Shintaro

ある戦争のShintaroのレビュー・感想・評価

ある戦争(2015年製作の映画)
3.6
『偽りなき者』の監督さんの最新作ではどんな理不尽がまってるんでしょうか。

デンマーク軍の隊長が、敵を視認せずに爆撃を命令し、一般市民を巻き込んでしまう。その判断の是非を問う裁判の行方を描く物語。

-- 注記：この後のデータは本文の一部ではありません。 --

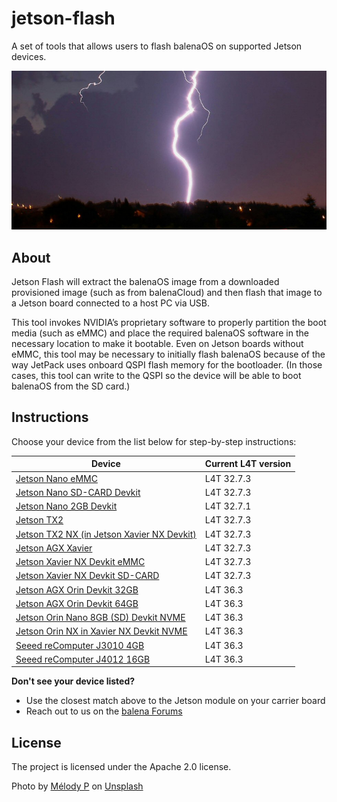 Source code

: # jetson-flash
A set of tools that allows users to flash balenaOS on supported Jetson devices.

<img src="flash.jpg">

## About
Jetson Flash will extract the balenaOS image from a downloaded provisioned image (such as from balenaCloud) and then flash that image to a Jetson board connected to a host PC via USB.

This tool invokes NVIDIA’s proprietary software to properly partition the boot media (such as eMMC) and place the required balenaOS software in the necessary location to make it bootable. Even on Jetson boards without eMMC, this tool may be necessary to initially flash balenaOS because of the way JetPack uses onboard QSPI flash memory for the bootloader. (In those cases, this tool can write to the QSPI so the device will be able to boot balenaOS from the SD card.)

## Instructions

Choose your device from the list below for step-by-step instructions:

|Device | Current L4T version |
|-------|---------------------|
|[Jetson Nano eMMC](./docs/jetson-nano-emmc.md) | L4T 32.7.3 |
|[Jetson Nano SD-CARD Devkit](./docs/jetson-nano.md) | L4T 32.7.3 |
|[Jetson Nano 2GB Devkit](./docs/jetson-nano-2gb-devkit.md) | L4T 32.7.1 |
|[Jetson TX2](./docs/jetson-tx2.md) | L4T 32.7.3 |
|[Jetson TX2 NX (in Jetson Xavier NX Devkit)](./docs/jetson-tx2-nx-devkit.md) | L4T 32.7.3 |
|[Jetson AGX Xavier](./docs/jetson-xavier.md) | L4T 32.7.3 |
|[Jetson Xavier NX Devkit eMMC](./docs/jetson-xavier-nx-devkit-emmc.md) | L4T 32.7.3 |
|[Jetson Xavier NX Devkit SD-CARD](./docs/jetson-xavier-nx-devkit.md) | L4T 32.7.3 |
|[Jetson AGX Orin Devkit 32GB](./docs/jetson-agx-orin-devkit.md) | L4T 36.3 | 
|[Jetson AGX Orin Devkit 64GB](./docs/jetson-agx-orin-devkit-64gb.md) | L4T 36.3 |
|[Jetson Orin Nano 8GB (SD) Devkit NVME](./docs/jetson-orin-nano-devkit-nvme.md) | L4T 36.3 |
|[Jetson Orin NX in Xavier NX Devkit NVME](./docs/jetson-orin-nx-xavier-nx-devkit.md) | L4T 36.3 |
|[Seeed reComputer J3010 4GB](./docs/jetson-orin-nano-seeed-j3010.md) | L4T 36.3 |
|[Seeed reComputer J4012 16GB](./docs/jetson-orin-nx-seeed-j4012.md) | L4T 36.3 |

**Don't see your device listed?**
- Use the closest match above to the Jetson module on your carrier board
- Reach out to us on the [balena Forums](https://forums.balena.io/c/share-questions-or-issues-about-balena-jetson-flash-which-is-a-tool-that-allows-users-to-flash-balenaos-on-nvidia-jetson-devices/95)
  
License
-------

The project is licensed under the Apache 2.0 license.

Photo by <a href="https://unsplash.com/@melodyp?utm_content=creditCopyText&utm_medium=referral&utm_source=unsplash">Mélody P</a> on <a href="https://unsplash.com/photos/thunder-through-field-wFN9B3s_iik?utm_content=creditCopyText&utm_medium=referral&utm_source=unsplash">Unsplash</a>

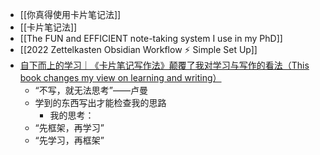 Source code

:  - [[你真得使用卡片笔记法]]          
 - [[卡片笔记法]]                     
 - [[The FUN and EFFICIENT note-taking system I use in my PhD]]
 - [[2022 Zettelkasten Obsidian Workflow ⚡️ Simple Set Up]]
 - [自下而上的学习｜《卡片笔记写作法》颠覆了我对学习与写作的看法（This book changes my view on learning and writing）](https://www.youtube.com/watch?v=m0wX-lotysg)
	 - “不写，就无法思考”——卢曼
	 - 学到的东西写出才能检查我的思路
		 - 我的思考：
	 - “先框架，再学习”
	 - “先学习，再框架”

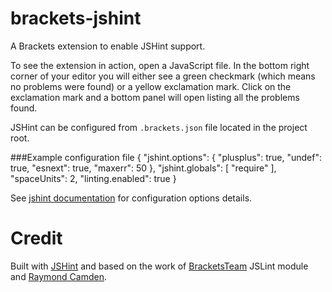 brackets-jshint
=================

A Brackets extension to enable JSHint support. 

To see the extension in action, open a JavaScript file. In the bottom right corner of your editor you will either see a green checkmark (which means no problems were found) or a yellow exclamation mark. Click on the exclamation mark and a bottom panel will open listing all the problems found.

JSHint can be configured from `.brackets.json` file located in the project root. 

###Example configuration file
        {
          "jshint.options": {
            "plusplus": true,
            "undef": true,
            "esnext": true,
            "maxerr": 50
          },
          "jshint.globals": [
            "require"
          ],
          "spaceUnits": 2,
          "linting.enabled": true
        }

See [jshint documentation](http://www.jshint.com/docs/) for configuration options details.

Credit
=====
Built with [JSHint](http://www.jshint.com/) and based on the work of [BracketsTeam](http://brackets.io) JSLint module and [Raymond Camden](https://github.com/cfjedimaster). 
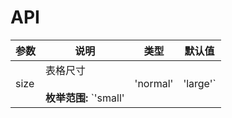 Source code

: # API

| 参数   | 说明 | 类型| 默认值  |
| ---------- | ------------------- | ----------------------------------------------- | --------------- |
| size | 表格尺寸 <br><br><b>枚举范围: </b>`'small' | 'normal' | 'large'` | `Enum`   | `'normal'` |
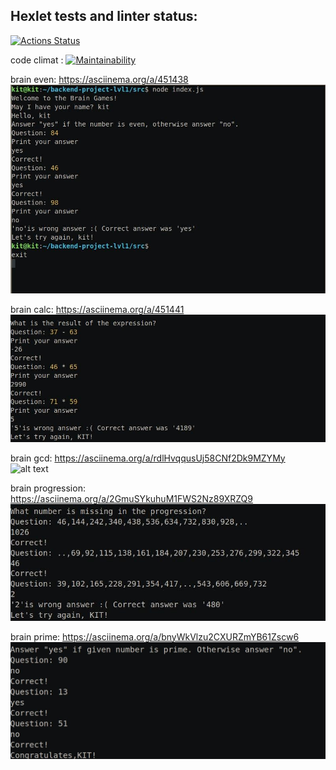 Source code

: ## Hexlet tests and linter status:
[![Actions Status](https://github.com/probably-kit/backend-project-lvl1/workflows/hexlet-check/badge.svg)](https://github.com/probably-kit/backend-project-lvl1/actions)

code climat : [![Maintainability](https://api.codeclimate.com/v1/badges/f4f8972335adf798d07e/maintainability)](https://codeclimate.com/github/probably-kit/backend-project-lvl1/maintainability)

brain even: https://asciinema.org/a/451438
![alt text](screenshots/brain-even.jpg "Asciinema from brain even")​

brain calc: https://asciinema.org/a/451441
![alt text](screenshots/brain-calc.jpg "Asciinema from brain calc")​

brain gcd: https://asciinema.org/a/rdlHvqqusUj58CNf2Dk9MZYMy
![alt text](screenshots/brain-gcd.jpg "Asciinema from brain gcd")​

brain progression: https://asciinema.org/a/2GmuSYkuhuM1FWS2Nz89XRZQ9
![alt text](screenshots/brain-progression.jpg "Asciinema from brain progression")​

brain prime: https://asciinema.org/a/bnyWkVlzu2CXURZmYB61Zscw6
![alt text](screenshots/brain-prime.jpg "Asciinema from brain prime")​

話の運び方が上手くて、何故隊長が判断を早やまってしまったのかがちゃんと描かれます。
ルールを守ったが故に救えた命が救えなかった事や、仲間への情など、本来ならなかったかもしれない結果を招いてしまう要素が散りばめられています。
言い訳したいが仕切れない状況が彼を葛藤させます。
『偽りなき者』でも、出来事はあらゆる角度からそれぞれの事実が生まれ 自分が思うように他人は思ってくれない虚しさを感じましたが、今作も近しいものを感じます。 しかし今回は実際に死人が出ているのでより複雑です。
映画は非常に後味の悪い終わり方をします。有罪か無罪かの結果に満足も不満も無く、ただただ消化仕切れない感覚が残ります。
物語後半は法廷劇が主ですが、その勝敗に緊張感を覚えるというより、現実の悲劇を離れた場所であーだこーだ言ってるその様が非常に違和感を感じさせます。
仲間が死のうが民間人が死のうが、同じく惨劇でしかないのに あれは良かった これは悪かったと言い争う事は滑稽ですし、それこそ残忍です。
戦争の異常性とは戦地だけで起こり得るものではないのです。
ただやはり、無責任と言われようとそんな思いを現実に感じたくはないものです。